● **Task inputs**

[Start of section]

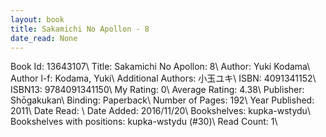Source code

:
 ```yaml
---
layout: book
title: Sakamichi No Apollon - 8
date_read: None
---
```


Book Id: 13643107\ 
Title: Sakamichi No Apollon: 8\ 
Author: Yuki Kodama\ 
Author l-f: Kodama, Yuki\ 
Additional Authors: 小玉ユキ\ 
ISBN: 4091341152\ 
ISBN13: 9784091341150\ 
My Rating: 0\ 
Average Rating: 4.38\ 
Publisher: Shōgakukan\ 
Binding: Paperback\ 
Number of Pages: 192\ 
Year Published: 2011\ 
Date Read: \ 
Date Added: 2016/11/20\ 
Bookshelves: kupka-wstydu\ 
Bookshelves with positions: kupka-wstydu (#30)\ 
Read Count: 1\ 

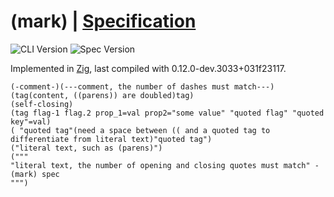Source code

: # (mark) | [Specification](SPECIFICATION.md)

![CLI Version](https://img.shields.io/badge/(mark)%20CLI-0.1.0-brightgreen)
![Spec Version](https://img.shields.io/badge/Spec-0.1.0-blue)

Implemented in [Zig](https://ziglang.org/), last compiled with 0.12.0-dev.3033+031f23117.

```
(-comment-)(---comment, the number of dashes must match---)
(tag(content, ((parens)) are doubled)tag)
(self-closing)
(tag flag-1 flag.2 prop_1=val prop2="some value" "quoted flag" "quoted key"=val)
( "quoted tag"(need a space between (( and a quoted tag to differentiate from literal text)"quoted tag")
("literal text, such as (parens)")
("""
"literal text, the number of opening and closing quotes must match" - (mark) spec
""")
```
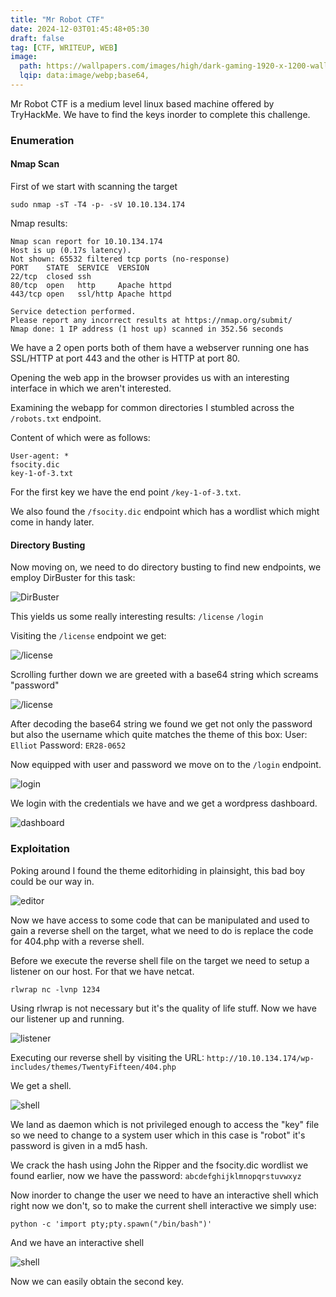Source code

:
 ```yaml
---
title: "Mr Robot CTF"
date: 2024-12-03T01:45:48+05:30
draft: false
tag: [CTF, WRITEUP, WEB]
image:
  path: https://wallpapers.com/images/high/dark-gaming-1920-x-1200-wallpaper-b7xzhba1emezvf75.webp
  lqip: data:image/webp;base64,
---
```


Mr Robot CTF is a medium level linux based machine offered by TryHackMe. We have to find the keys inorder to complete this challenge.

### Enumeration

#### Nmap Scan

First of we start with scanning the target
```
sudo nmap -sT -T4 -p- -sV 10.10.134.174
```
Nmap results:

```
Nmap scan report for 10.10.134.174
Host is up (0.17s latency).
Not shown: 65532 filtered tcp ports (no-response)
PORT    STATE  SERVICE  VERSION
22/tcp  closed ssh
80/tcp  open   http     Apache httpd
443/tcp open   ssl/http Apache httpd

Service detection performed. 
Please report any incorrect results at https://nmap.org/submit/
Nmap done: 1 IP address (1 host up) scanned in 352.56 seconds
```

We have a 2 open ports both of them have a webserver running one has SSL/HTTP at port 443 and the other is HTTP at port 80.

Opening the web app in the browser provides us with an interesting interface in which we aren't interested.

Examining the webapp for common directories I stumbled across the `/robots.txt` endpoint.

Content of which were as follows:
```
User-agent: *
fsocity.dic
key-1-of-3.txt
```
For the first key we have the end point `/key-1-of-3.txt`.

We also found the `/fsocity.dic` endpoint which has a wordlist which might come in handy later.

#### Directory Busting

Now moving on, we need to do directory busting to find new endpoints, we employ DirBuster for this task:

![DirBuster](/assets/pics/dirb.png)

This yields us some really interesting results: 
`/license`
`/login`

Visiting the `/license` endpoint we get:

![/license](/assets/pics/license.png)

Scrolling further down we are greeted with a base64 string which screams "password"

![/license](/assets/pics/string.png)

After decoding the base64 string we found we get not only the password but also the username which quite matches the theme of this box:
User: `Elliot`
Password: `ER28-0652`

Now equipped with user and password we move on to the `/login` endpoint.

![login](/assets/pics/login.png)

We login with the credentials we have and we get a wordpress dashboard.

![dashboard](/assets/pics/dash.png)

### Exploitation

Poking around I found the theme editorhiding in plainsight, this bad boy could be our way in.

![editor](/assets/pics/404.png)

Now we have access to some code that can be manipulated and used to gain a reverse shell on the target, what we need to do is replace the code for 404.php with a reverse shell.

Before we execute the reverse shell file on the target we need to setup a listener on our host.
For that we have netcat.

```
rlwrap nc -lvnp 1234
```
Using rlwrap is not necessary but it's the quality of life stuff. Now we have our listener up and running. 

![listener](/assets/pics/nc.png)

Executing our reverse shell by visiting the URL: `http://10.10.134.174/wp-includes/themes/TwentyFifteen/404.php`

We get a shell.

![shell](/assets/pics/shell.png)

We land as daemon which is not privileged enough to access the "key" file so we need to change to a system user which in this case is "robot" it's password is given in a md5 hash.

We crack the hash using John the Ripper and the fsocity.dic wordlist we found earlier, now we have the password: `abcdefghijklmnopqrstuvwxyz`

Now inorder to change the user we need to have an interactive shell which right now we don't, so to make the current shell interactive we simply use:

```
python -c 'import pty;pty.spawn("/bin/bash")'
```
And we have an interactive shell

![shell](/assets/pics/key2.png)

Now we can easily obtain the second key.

[End of section]

● **What is required**
Give the data again exactly as written, with all pictures left out.

● **Answer**
Source code

:
 ```yaml
---
layout: book
title: Sakamichi No Apollon - 8
date_read: None
---
```


Book Id: 13643107\ 
Title: Sakamichi No Apollon: 8\ 
Author: Yuki Kodama\ 
Author l-f: Kodama, Yuki\ 
Additional Authors: 小玉ユキ\ 
ISBN: 4091341152\ 
ISBN13: 9784091341150\ 
My Rating: 0\ 
Average Rating: 4.38\ 
Publisher: Shōgakukan\ 
Binding: Paperback\ 
Number of Pages: 192\ 
Year Published: 2011\ 
Date Read: \ 
Date Added: 2016/11/20\ 
Bookshelves: kupka-wstydu\ 
Bookshelves with positions: kupka-wstydu (#30)\ 
Read Count: 1\ 

Source code

: # (mark) | [Specification](SPECIFICATION.md)

![CLI Version](https://img.shields.io/badge/(mark)%20CLI-0.1.0-brightgreen)
![Spec Version](https://img.shields.io/badge/Spec-0.1.0-blue)

Implemented in [Zig](https://ziglang.org/), last compiled with 0.12.0-dev.3033+031f23117.

```
(-comment-)(---comment, the number of dashes must match---)
(tag(content, ((parens)) are doubled)tag)
(self-closing)
(tag flag-1 flag.2 prop_1=val prop2="some value" "quoted flag" "quoted key"=val)
( "quoted tag"(need a space between (( and a quoted tag to differentiate from literal text)"quoted tag")
("literal text, such as (parens)")
("""
"literal text, the number of opening and closing quotes must match" - (mark) spec
""")
```
Source code

:
 ```yaml
---
title: "Mr Robot CTF"
date: 2024-12-03T01:45:48+05:30
draft: false
tag: [CTF, WRITEUP, WEB]
image:
  path: https://wallpapers.com/images/high/dark-gaming-1920-x-1200-wallpaper-b7xzhba1emezvf75.webp
  lqip: data:image/webp;base64,
---
```


Mr Robot CTF is a medium level linux based machine offered by TryHackMe. We have to find the keys inorder to complete this challenge.

### Enumeration

#### Nmap Scan

First of we start with scanning the target
```
sudo nmap -sT -T4 -p- -sV 10.10.134.174
```
Nmap results:

```
Nmap scan report for 10.10.134.174
Host is up (0.17s latency).
Not shown: 65532 filtered tcp ports (no-response)
PORT    STATE  SERVICE  VERSION
22/tcp  closed ssh
80/tcp  open   http     Apache httpd
443/tcp open   ssl/http Apache httpd

Service detection performed. 
Please report any incorrect results at https://nmap.org/submit/
Nmap done: 1 IP address (1 host up) scanned in 352.56 seconds
```

We have a 2 open ports both of them have a webserver running one has SSL/HTTP at port 443 and the other is HTTP at port 80.

Opening the web app in the browser provides us with an interesting interface in which we aren't interested.

Examining the webapp for common directories I stumbled across the `/robots.txt` endpoint.

Content of which were as follows:
```
User-agent: *
fsocity.dic
key-1-of-3.txt
```
For the first key we have the end point `/key-1-of-3.txt`.

We also found the `/fsocity.dic` endpoint which has a wordlist which might come in handy later.

#### Directory Busting

Now moving on, we need to do directory busting to find new endpoints, we employ DirBuster for this task:

![DirBuster](/assets/pics/dirb.png)

This yields us some really interesting results: 
`/license`
`/login`

Visiting the `/license` endpoint we get:

![/license](/assets/pics/license.png)

Scrolling further down we are greeted with a base64 string which screams "password"

![/license](/assets/pics/string.png)

After decoding the base64 string we found we get not only the password but also the username which quite matches the theme of this box:
User: `Elliot`
Password: `ER28-0652`

Now equipped with user and password we move on to the `/login` endpoint.

![login](/assets/pics/login.png)

We login with the credentials we have and we get a wordpress dashboard.

![dashboard](/assets/pics/dash.png)

### Exploitation

Poking around I found the theme editorhiding in plainsight, this bad boy could be our way in.

![editor](/assets/pics/404.png)

Now we have access to some code that can be manipulated and used to gain a reverse shell on the target, what we need to do is replace the code for 404.php with a reverse shell.

Before we execute the reverse shell file on the target we need to setup a listener on our host.
For that we have netcat.

```
rlwrap nc -lvnp 1234
```
Using rlwrap is not necessary but it's the quality of life stuff. Now we have our listener up and running. 

![listener](/assets/pics/nc.png)

Executing our reverse shell by visiting the URL: `http://10.10.134.174/wp-includes/themes/TwentyFifteen/404.php`

We get a shell.

![shell](/assets/pics/shell.png)

We land as daemon which is not privileged enough to access the "key" file so we need to change to a system user which in this case is "robot" it's password is given in a md5 hash.

We crack the hash using John the Ripper and the fsocity.dic wordlist we found earlier, now we have the password: `abcdefghijklmnopqrstuvwxyz`

Now inorder to change the user we need to have an interactive shell which right now we don't, so to make the current shell interactive we simply use:

```
python -c 'import pty;pty.spawn("/bin/bash")'
```
And we have an interactive shell

![shell](/assets/pics/key2.png)

Now we can easily obtain the second key.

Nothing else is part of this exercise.